Sultan Ahmed Bin Sulayem, CEO of DP World, has articulated the strategic significance of Tanzania and the Dar es Salaam port in the African trade landscape, as recently featured in an article on fDi Intelligence.
This comprehensive view provided by the DP World CEO underscores Tanzania’s emerging role as a gateway to African trade, highlighting the importance of infrastructure development and international collaboration in realizing this vision.
This insight follows the recent 30-year concession agreement with the Tanzania Ports Authority for the Port of Dar es Salaam.
Bin Sulayem highlighted Tanzania’s integral role within the East African Community (EAC) and its advantageous geographical position on the Indian Ocean, emphasizing the country’s rich natural resources, and positioning it as a key player in both regional and global economies.
The Port of Dar es Salaam, he noted, is central to imports and exports for neighboring land-locked countries like Uganda and Rwanda.
Addressing the broader challenges of infrastructure in Africa, Bin Sulayem cited a study by the Infrastructure Consortium of Africa, which shows that poor infrastructure adds between 30% and 40% to the costs of goods traded among African countries
He pointed out that intra-African trade is currently only 13%, compared to intra-EU trade at around 60%, according to the European Commission.
DP World aligns with Africa’s development goals, including Tanzania’s aim to become a middle-income economy by 2025.

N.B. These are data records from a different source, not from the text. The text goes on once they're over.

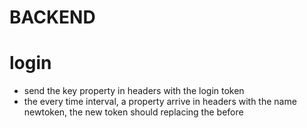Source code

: # BACKEND

# login

- send the key property in headers with the login token
- the every time interval, a property arrive in headers with the name newtoken, the new token should replacing the before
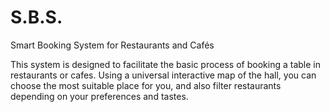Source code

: # S.B.S.
Smart Booking System for Restaurants and Cafés

This system is designed to facilitate the basic process of booking a table in restaurants or cafes. 
Using a universal interactive map of the hall, you can choose the most suitable place for you, and also filter restaurants depending on your preferences and tastes.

The company plans to invest more than USD 250 million over the next five years in the Port of Dar es Salaam to modernize its operations and enhance cargo clearing, transport, and logistics services.

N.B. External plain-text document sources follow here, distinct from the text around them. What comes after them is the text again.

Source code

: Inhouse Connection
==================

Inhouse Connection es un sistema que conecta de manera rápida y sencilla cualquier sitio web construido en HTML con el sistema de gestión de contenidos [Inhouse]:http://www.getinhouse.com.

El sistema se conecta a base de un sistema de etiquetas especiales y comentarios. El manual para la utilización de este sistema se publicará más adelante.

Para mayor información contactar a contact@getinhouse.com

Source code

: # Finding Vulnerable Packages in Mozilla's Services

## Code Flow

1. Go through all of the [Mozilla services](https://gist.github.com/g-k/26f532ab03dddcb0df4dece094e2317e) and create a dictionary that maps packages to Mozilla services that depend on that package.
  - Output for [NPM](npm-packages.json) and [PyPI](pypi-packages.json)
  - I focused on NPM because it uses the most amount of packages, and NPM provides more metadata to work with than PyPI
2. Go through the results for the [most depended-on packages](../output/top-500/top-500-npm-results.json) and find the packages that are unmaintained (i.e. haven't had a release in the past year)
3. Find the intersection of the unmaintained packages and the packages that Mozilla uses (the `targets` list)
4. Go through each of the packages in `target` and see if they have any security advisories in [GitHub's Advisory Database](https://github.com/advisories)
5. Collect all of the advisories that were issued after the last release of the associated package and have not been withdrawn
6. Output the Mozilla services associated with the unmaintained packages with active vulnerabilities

This investment is expected to attract larger vessels and shipping lines, lower ocean freight costs, and consequently reduce prices for consumers in Tanzania.
The modernized port will also bolster Dar es Salaam’s role as the maritime gateway for central Africa’s Copperbelt, one of the world’s largest copper-producing regions.
This is crucial in the global effort to reduce carbon emissions, as exports of copper and other vital minerals are increasingly important in meeting the world’s growing energy demand.
Bin Sulayem also touched on DP World’s broader commitment to Africa, mentioning investments in the Horn of Africa, the Democratic Republic of Congo, and the $1 billion development of the Port of Ndayane in Senegal. These projects aim to transform various regions into major logistics hubs and unlock international trade opportunities.
Concluding his article, Bin Sulayem stressed the importance of public-private collaboration, investment, and commitment to developing infrastructure that boosts local economies like Tanzania’s and accelerates Africa’s potential as a trading powerhouse.